There are tons of scientific evidence that confirm the dangers of breathing in second-hand cigarette smoke. However, there is little to ensure the same for second-hand vapor. This may be due to the relatively new nature of e-cigarettes and how they work.
In terms of research, the content of e-cigarettes vapor inhaled has been the subject of further investigation by scientists. But the exhaled vapor contains so little contamination that it is hardly considered to be of any risk to bystanders, or better put, second-hand vapers.
A 2016 study at the University of California, San Francisco, also reported that about 94% of the nicotine inhaled during vaping stays in the user’s body system, with only 6% making it out as part of the exhaled vapor. Nicotine and other liquid particles that make up the vapor from e-cigarettes do not affect the surrounding air, especially indoor air quality.
The analyses of air in vape shops have shown that levels of toxicants are mostly below occupational exposure limits.
Check out this study undertaken by the National Institute for Occupational Safety and Health (NIOSH). It confirmed that the air in a shop where multiple customers vaped during the day contains no nicotine. Additionally, it noted minimal and allowable amounts of formaldehyde and flavoring chemicals.
Interestingly, while the vapor from second-hand vaping is considered safe, it could pose health risks for anyone with a weaker immune system. That explains why certain states and territories are restricting where people can vote.
The American Nonsmokers’ Rights Foundation reported that 19 states and over 900 municipalities had banned electronic smoking devices and cigarettes in specific environments, including schools, hospitals, and workplaces.
Is it safe to vape around babies?
We mentioned how the effects of second-hand vaping remain unclear around medically vulnerable populations earlier. Interestingly, babies fall into this category. So that is the first reason you may want to reconsider vaping around your baby.
Understandably, there is scarce research because no researcher is ready to risk a kid’s health by exposing them to second-hand nicotine. But there is sufficient data to suggest that a baby’s health is at risk when exposed to second-hand vapor from e-cigarettes.
In addition, babies exposed to second-hand vaping indoors may be at risk of allergic reactions. This is common in second-hand vaping vapor from e-liquids containing nuts, which causes a wide range of allergic reactions in babies and kids. However, this is a theoretical risk and will require sufficient research to debunk or confirm.
The portion of the second-hand vapor that bystanders do not inhale ends up on the ground and surrounding surfaces. Babies and kids might lick these contaminated surfaces and thus be at risk of exposure. That is why vapers are generally advised to avoid vaping around babies and keep their vaping kit out of the reach of kids.

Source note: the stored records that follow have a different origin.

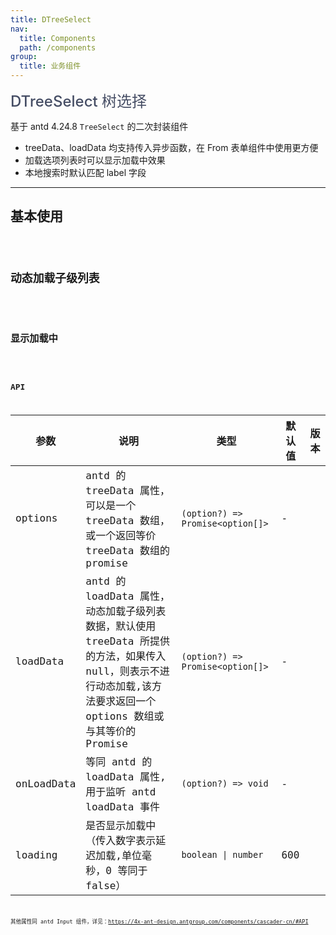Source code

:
```yaml
---
title: DTreeSelect
nav:
  title: Components
  path: /components
group:
  title: 业务组件
---
```


<span style="font-size:24px;color:#454d64;font-weight:500">DTreeSelect 树选择</span>

基于 antd 4.24.8 `TreeSelect` 的二次封装组件

- treeData、loadData 均支持传入异步函数，在 From 表单组件中使用更方便
- 加载选项列表时可以显示加载中效果
- 本地搜索时默认匹配 label 字段

---

## 基本使用

<code src="./demos/basicDemo.tsx"  />

## 动态加载子级列表

<code src="./demos/loadChildrenDemo.tsx" />

## 显示加载中

<code src="./demos/loadingDemo.tsx" />

## API

| 参数 | 说明 | 类型 | 默认值 | 版本 |
| --- | --- | --- | --- | --- |
| options | antd 的 treeData 属性，可以是一个 treeData 数组，或一个返回等价 treeData 数组的 promise | `(option?) => Promise<option[]>` | - |  |
| loadData | antd 的 loadData 属性，动态加载子级列表数据，默认使用 treeData 所提供的方法，如果传入 null，则表示不进行动态加载,该方法要求返回一个 options 数组或与其等价的 Promise | `(option?) => Promise<option[]>` | - |  |
| onLoadData | 等同 antd 的 loadData 属性,用于监听 antd loadData 事件 | `(option?) => void` | - |  |
| loading | 是否显示加载中（传入数字表示延迟加载,单位毫秒，0 等同于 false） | `boolean \| number` | 600 |  |

其他属性同 antd Input 组件，详见：https://4x-ant-design.antgroup.com/components/cascader-cn/#API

Let’s be clear, the toxicity of the chemicals from second-hand vaping has been verified. However, there’s limited long-term research proving second-hand vaping is neither as harmful as second-hand smoke nor completely harmless. But one thing is clear—vaping around your kids can encourage them to also vape when they are of age.
Whether or not you want to let that happen is up to you.
Despite being unharmful to people around, it is essential to respect the concerns of people around vapers, including friends, families, and colleagues, about second-hand vaping vapor. That is why you should only vape in designated areas. However, suppose you ever have to use your e-cigarettes in public places or among other people. In that case, you should ask if they are comfortable inhaling the second-hand vapor from your e-cigarettes. Finally, it would be best to not vape around your baby.